November 16, 2011: The vote count is still going on. What do the early results show?

What Can We Learn From the Results So Far?

The preliminary results show Hoffa will likely be reelected, but his support is down. In 2006, Hoffa won 175,000 votes. In 2011, his vote will certainly be lower.

Also, membership involvement is down. Only 249,000 members voted, about 18.6%.

The anti-Hoffa vote has been split between Fred Gegare and Sandy Pope.

What about the split anti-Hoffa vote?

Although Sandy Pope had the stronger national campaign, so far Gegare is running second. Why?

The ballot design and slate box is the biggest factor. In every International election since 1991, over 90 percent of members have voted straight slate. Sandy Pope doesn’t have a slate box on the ballot. That’s been a major disadvantage, as many anti-Hoffa voters gravitate toward the slate vote.

Sandy Pope has done best where she has Teamster campaign volunteers on the ground and she has been able to overcome the slate box disadvantage in many locals.

In locals where neither Sandy nor Fred Gegare has a strong campaign organization, the anti-Hoffa vote has drifted disproportionately toward Gegare because of the slate box advantage, and the attraction of having a slate.

This trend is especially strong in the rail and graphics communications units that recently joined the Teamsters. There, Hoffa effectively used officials to turn out his vote and the anti-Hoffa voters have heavily marked the Gegare slate box.

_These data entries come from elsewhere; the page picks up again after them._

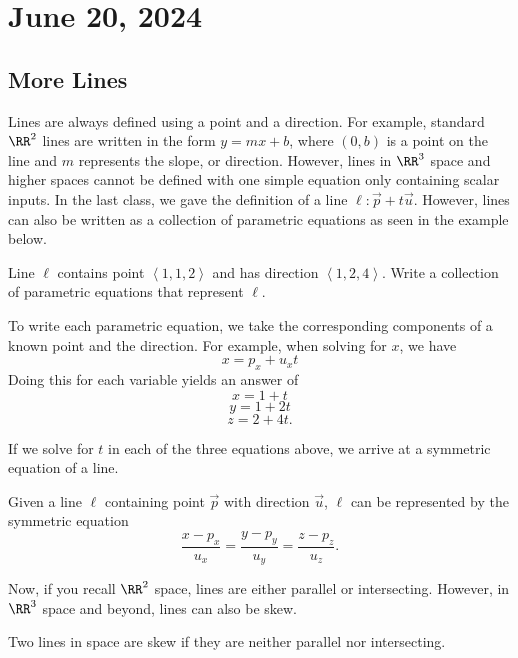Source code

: \chapter{June 20, 2024}

\section{More Lines}

Lines are always defined using a point and a direction. For example, standard $\RR^{2}$ lines are written in the form $y = mx + b$, where $(0, b)$ is a point on the line and $m$ represents the slope, or direction. However, lines in $\RR^{3}$ space and higher spaces cannot be defined with one simple equation only containing scalar inputs. In the last class, we gave the definition of a line $\ell : \vec{p} + t\vec{u}$. However, lines can also be written as a collection of parametric equations as seen in the example below.

\begin{example}
    Line $\ell$ contains point $\left<1, 1, 2\right>$ and has direction $\left<1, 2, 4\right>$. Write a collection of parametric equations that represent $\ell$.

    \begin{soln}
        To write each parametric equation, we take the corresponding components of a known point and the direction. For example, when solving for $x$, we have
        \[x = p_{x} + u_{x}t\]
        Doing this for each variable yields an answer of
        \[x = 1 + t\]
        \[y = 1 + 2t\]
        \[z = 2 + 4t.\]
    \end{soln}
\end{example}

If we solve for $t$ in each of the three equations above, we arrive at a symmetric equation of a line.

\begin{corollary}
    Given a line $\ell$ containing point $\vec{p}$ with direction $\vec{u}$, $\ell$ can be represented by the symmetric equation
    \[\frac{x - p_{x}}{u_{x}} = \frac{y - p_{y}}{u_{y}} = \frac{z - p_{z}}{u_{z}}.\]
\end{corollary}

Now, if you recall $\RR^{2}$ space, lines are either parallel or intersecting. However, in $\RR^{3}$ space and beyond, lines can also be skew.

\begin{definition}
    Two lines in space are skew if they are neither parallel nor intersecting.
\end{definition}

Where Is Each Candidate Doing Best?

Sandy Pope has done best in the areas where she has active Teamster campaigners on the ground.

In the South, Sandy’s campaign organization came through in key locals. Sandy won the state of Tennessee—carrying the key UPS and freight locals there.

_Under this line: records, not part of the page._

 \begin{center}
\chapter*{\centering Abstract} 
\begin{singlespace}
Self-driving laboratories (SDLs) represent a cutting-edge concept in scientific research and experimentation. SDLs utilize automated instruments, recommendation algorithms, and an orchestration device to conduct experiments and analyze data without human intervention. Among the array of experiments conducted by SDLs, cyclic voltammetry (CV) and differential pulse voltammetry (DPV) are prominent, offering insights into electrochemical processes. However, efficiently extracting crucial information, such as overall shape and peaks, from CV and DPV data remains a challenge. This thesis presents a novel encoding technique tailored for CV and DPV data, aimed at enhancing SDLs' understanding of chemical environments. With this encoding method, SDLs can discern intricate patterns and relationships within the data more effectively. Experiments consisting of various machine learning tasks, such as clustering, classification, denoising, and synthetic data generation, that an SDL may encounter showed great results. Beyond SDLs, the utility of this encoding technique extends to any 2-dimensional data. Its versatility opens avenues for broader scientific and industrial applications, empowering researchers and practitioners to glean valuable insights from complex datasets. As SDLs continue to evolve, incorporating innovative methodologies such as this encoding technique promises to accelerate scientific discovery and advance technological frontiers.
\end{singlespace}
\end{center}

The Central Region is Gegare’s strongest area because he was backed by local officials and running mates in several large locals, mainly in Wisconsin, Minnesota, Kentucky and Nebraska.

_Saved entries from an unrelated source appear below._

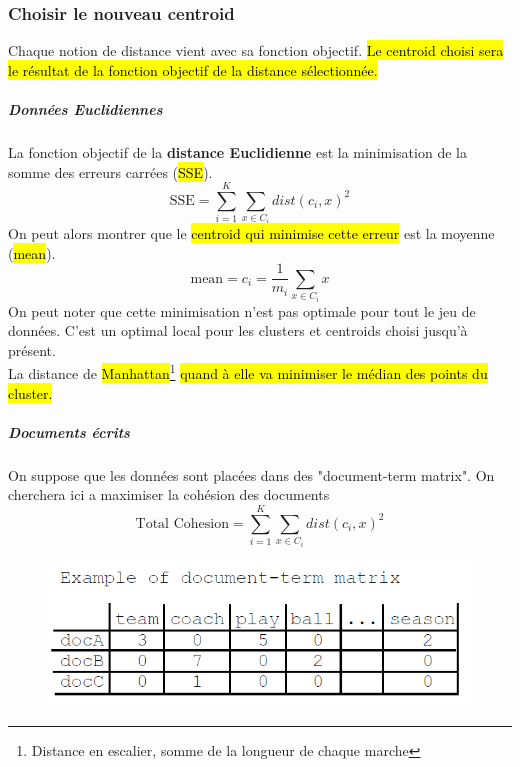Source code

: \documentclass[letterpaper, 12pt]{article}
\newcommand{\alinea}{
\hspace*{0.5cm}}
\begin{document}
			\subsubsection{Choisir le nouveau centroid}
				\alinea Chaque notion de distance vient avec sa fonction
					objectif. \hl{Le centroid choisi sera le résultat de la
					fonction objectif de la distance sélectionnée.}
				\subparagraph{Données Euclidiennes} La fonction objectif
					de la \textbf{distance Euclidienne} est la minimisation
					de la somme des erreurs carrées (\hl{SSE}).
					$$ \text{SSE} = 
						\sum_{i=1}^{K}\sum_{x\in C_i} dist(c_i, x)^2 $$
					On peut alors montrer que le \hl{centroid qui minimise 
					cette erreur} est la moyenne (\hl{mean}).
					$$ \text{mean} = c_i = \frac{1}{m_i}\sum_{x\in C_i} x $$
					On peut noter que cette minimisation n'est pas optimale
					pour tout le jeu de données. C'est un optimal local
					pour les clusters et centroids choisi jusqu'à présent.\\
					La distance de \hl{Manhattan}\footnote{Distance en
					escalier, somme de la longueur de chaque marche} 
					\hl{quand à elle va minimiser le médian des points du
					cluster.}
				\subparagraph{Documents écrits} On suppose que les données
					sont placées dans des "document-term matrix". 
					On cherchera ici a maximiser la cohésion des
					documents
					$$ \text{Total Cohesion} = 
						\sum_{i=1}^{K}\sum_{x\in C_i} dist(c_i, x)^2 $$
					\begin{figure}[H]
						\centering
						\includegraphics[scale=0.5]{Images/document.png}
						\caption{}
						\label{fig:document-term}
					\end{figure}\noindent
\end{document}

Hoffa has been able to carry a strong majority of the vote in most locals where members do not work under national contracts and other locals where Pope or Gegare don’t have the support from local officers or active campaign committees.

In freight and carhaul, the majority of Teamsters are voting against Hoffa. In Akron Local 24 (freight) Hoffa got 15%, and that same 15% in Memphis Local 667. In St. Louis Local 600 (freight) and in Local 604 (carhaul), Hoffa got a small minority of the vote.

Even in locals where his running mates head locals, such as Detroit Local 299 or Indianapolis Local 135, Hoffa has struggled to get a majority among freight Teamsters.

Hoffa took 52% in the Central Region and 57% in the South.